30 MARCH 1974, Page 4

Tory policy

Sir; 1 marvel at the audacity of Mr Angus Maude (March 16) in soliciting support from young couples "who had been encouraged to undertake the responsibilities of home ownership and heavy hire-purchase commitments in the belief that growth would take care of everything." "They feel let down," he says, "and it is hard not to sympathise with them." They were let down, very, very badly, but who did the encouraging and whose was the belief? The Heathmen, including Mr Maude and Mr Maudling, his co-contributor to the Sunday Express with regular justifications for the necessity for inflation in order to avoid what they chose to call "unacceptable" unemployment. Perhaps one day one of them will enlighten us as to what happens when that inflation leads to inevitable unemployment on a much greater scale than what some anonymous person regards as unacceptable.

Why didn't Mr Maude explain to such couples that the price they paid for a house two years ago, at considerably in excess of its present day value, arose directly from Government expansion of credit, that higher mortgage interest changes also arise directly from Government policies; that the freeze on salaries, in most of their cases, at way below the 12 per cent average, is also Government policy to help them. Why didn't he console them by pointing out that people with money in building societies, savings bonds and National Savings have in some respects suffered even worse, but that all these things are what Mr Heath described recently as "the problems of success."

Whether these couples were sensible to vote Liberal is very doubtful, but it would be the height of wishful thinking to expect them to vote Tory, having had first hand experience of Mr Heath's quiet revolution.

For two years now it has been obvious to all with eyes to see that the back-bone of the Tory support of which ti.es. young couples naively believing in the Tory Party's propertyowning democracy are a segment, has felt, in my view correctly, that it found no place in the Heath Government's concerns. Mr Heath has created the impression of regarding only the CBI, which represents the biggest, not the best, in British industry, and the TUC, with its natural affinity to the Labour Party, and anyway representing less than half the "workers," as being the only organisations deserving of consultation.

'Mr Maude, and the rest of the Heathmen, may consider that loyalty is the Tory Party's secret weapon, but it will not win over the disillusioned, nor does it deserve to do. The Tory Party needs to make up its mind where it is going and it will need to convince a now doubting electorate as to the credibility of the policies it puts forward, and of its determination to carry them out.
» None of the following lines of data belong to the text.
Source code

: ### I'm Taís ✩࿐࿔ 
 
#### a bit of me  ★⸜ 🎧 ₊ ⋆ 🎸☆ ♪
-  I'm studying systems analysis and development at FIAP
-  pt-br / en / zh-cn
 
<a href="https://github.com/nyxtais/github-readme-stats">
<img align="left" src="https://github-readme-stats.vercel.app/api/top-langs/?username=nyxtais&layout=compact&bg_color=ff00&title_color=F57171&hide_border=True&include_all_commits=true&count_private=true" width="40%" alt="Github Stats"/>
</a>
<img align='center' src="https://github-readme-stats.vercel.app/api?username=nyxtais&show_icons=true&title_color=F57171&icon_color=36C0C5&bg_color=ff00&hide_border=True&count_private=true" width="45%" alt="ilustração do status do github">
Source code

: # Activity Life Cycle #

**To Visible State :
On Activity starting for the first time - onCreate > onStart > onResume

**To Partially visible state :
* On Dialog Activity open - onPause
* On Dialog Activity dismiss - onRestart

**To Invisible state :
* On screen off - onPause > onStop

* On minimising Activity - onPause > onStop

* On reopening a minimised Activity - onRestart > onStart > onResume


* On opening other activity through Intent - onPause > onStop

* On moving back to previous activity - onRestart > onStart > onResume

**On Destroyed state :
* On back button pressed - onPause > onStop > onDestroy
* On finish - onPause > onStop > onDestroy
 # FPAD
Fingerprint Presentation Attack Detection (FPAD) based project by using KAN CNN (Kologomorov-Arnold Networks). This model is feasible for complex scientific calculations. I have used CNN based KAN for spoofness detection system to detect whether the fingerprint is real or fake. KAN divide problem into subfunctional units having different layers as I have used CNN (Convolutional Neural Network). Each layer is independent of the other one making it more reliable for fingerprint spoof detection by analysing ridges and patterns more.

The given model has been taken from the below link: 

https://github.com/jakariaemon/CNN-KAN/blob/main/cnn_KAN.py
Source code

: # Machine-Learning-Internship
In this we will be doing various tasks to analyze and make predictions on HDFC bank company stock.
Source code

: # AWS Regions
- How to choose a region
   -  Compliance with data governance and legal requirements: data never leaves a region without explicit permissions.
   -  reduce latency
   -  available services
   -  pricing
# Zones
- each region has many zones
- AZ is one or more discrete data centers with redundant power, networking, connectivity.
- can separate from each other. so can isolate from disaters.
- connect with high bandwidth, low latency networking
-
I would suggest that as a start the following words of the 1970 Tory manifesto should be re-read, re-learned and inwardly digested. "There has been too much Government, there will be less. We reject the detailed intervention of socialism which usurps the functions of management and seeks to dictate prices and earnings in industry." That it should be necessary to do so after three-and-a-half years of the Heath Government is I think sufficient indictment in itself of the betrayal of the Tory Party by Mr Heath and his associates. Loyalty is surely to the Party, not to a leader it has found wanting, and members with the true interests of the Party at heart will surely echo the words of Cromwell, "You have been here too long for any good you have been doing. Depart, I say, and let us have done with you."

Alfred G. Foulds Malting Farm, Bentley, Nr. Ipswich.